- Location: Inyo County, California, USA
- Nearest city: Ridgecrest, CA
- Coordinates: 35°51′13″N 117°23′23″W﻿ / ﻿35.85361°N 117.38972°W
- Area: 7,810 acres (31.6 km^{2})
- Established: 2019
- Governing body: Bureau of Land Management

= Great Falls Basin Wilderness =

Protected area in California, United States

The Great Falls Basin Wilderness is a 7810 acre acre wilderness in the Argus Range in the Death Valley region of California, United States. It was established in 2019 by the John D. Dingell Jr. Conservation, Management, and Recreation Act.

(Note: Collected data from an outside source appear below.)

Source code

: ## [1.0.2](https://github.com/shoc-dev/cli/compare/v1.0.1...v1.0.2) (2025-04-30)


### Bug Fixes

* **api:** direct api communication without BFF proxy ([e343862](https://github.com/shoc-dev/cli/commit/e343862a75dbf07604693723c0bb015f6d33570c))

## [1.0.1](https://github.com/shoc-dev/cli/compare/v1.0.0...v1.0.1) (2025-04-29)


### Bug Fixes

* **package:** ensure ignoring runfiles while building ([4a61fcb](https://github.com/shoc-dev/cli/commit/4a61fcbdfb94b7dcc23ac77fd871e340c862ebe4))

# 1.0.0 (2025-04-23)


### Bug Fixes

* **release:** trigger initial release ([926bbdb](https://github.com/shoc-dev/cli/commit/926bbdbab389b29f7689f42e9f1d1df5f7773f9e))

A perennial spring has cut through the rocks in the area, creating a slot canyon and the falls which give the area its name.

The western edge of the area abuts Naval Air Weapons Station China Lake, and to the south, Indian Joe Springs Ecological Reserve is nearly-enclaved by the wilderness. Homewood Canyon lies immediately north.

==Flora and Fauna==
At lower elevations, the plant life is desert scrub, and at higher points, upland scrub
consisting of yucca, mountain mahogany, pinyon, and juniper trees is found. The rare canyon Towhee frequents the area, as well as desert bighorn sheep.